The hardest thing about entrepreneurship is that it feels inauthentic. Aspiring to do something great makes you feel like you’re playing pretend, spinning tales of something that you’d like to be real but know doesn’t exist quite yet. It is this dance between being a visionary CEO and being a little girl wearing your mother’s high heels that defines Silicon Valley. Every sweating engineer at YC Demo Day feels this same thing – the Stripe founders often joked about feeling like “two kids stacked on each other in a trench coat” while they were starting out.
This act of playing pretend to make something real – the “reality distortion field” – isn’t exclusive to Silicon Valley. I remember reading about it in the childhood morality stories that my parents gave me. In one of the stories, a hungry traveler pretends that a stone in his bag is actually a magic stone that makes delicious soup. He tricks the villagers in the town into believing in the stone’s powers, and the villagers are duped into donating ingredients that morph the rock water into an amazing stew. The traveling chef is admired for the results of his actions (the town joyously comes together and eats great food.) Was he playing pretend, or was he actually turning the stone into a symbol of magic and togetherness via his actions?

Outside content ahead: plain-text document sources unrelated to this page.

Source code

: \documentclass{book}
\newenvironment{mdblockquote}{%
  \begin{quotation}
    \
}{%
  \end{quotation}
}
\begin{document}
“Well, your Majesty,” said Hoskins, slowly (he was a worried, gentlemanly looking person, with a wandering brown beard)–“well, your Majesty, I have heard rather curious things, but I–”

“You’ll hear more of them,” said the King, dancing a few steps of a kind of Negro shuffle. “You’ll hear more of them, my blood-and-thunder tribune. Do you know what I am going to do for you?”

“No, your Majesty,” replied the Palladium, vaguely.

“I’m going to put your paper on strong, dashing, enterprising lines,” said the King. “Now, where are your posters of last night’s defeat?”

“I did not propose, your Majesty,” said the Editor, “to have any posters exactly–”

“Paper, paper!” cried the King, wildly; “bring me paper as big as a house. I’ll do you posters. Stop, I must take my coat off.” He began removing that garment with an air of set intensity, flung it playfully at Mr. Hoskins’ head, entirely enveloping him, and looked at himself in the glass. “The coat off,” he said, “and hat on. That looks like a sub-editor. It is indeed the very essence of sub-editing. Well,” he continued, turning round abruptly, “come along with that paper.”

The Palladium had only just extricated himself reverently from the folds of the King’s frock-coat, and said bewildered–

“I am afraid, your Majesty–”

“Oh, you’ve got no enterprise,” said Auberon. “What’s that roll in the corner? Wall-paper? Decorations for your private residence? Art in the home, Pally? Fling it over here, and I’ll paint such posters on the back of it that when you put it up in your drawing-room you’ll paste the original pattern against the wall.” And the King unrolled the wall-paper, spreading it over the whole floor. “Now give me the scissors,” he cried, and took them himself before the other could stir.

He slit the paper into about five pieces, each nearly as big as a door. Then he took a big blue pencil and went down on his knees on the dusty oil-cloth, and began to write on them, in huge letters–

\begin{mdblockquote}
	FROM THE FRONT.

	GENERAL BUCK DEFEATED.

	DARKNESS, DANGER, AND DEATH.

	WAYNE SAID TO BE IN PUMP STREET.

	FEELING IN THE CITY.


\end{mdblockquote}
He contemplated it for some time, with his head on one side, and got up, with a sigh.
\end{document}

In the entrepreneurship stories of the last century, these types of reality distortion fields are often attributed to God. In 1948, when LEGO was going bankrupt while attempting to manufacture little plastic bricks, its employees wanted to go back to their successful wooden toys business. The bricks didn’t even work yet – they didn’t stack the way modern LEGOs stack! But the founder of LEGO convinced the employees and investors to persevere in plastic by appealing to their faith: “Don’t you have faith boys? I have prayed to God and I believe in bricks.” Was that a stone soup situation? Ultimately, he was absolutely right – over the years they were able to iterate on the plastic bricks until they worked, and LEGO is a brick company today.
I think that the bulk of our discourse is so preoccupied with the blurry line between “faith” and “fraud” – we tell the story of Theranos as a cautionary tale too often – that we forget that faith in your vision is the precursor to doing everything hard. There is a lot of truth to the old Henry Ford aphorism of “Whether you think you can, or you think you can’t — you’re right.” If you can’t believe it, it’s probably not going to happen. That part isn’t logical, it’s ideological.
Functioning reality distortion fields go beyond persuasion. They use the power of belief to change the real world. In LEGO’s case, they were able to use their belief to spend years iterating on the product to make the brick actually snap together. In the original Steve Jobs case, the engineers were able to get the Mac to boot up in under 10 seconds. You don’t just convince the villagers that you have a magic stone. You don’t just put the rock water on the fire. You must use it all to make delicious soup!
Yes, after you convince the villagers, you must actually deliver. This distinction is what makes one a genuine entrepreneur and the other little more than a common charlatan.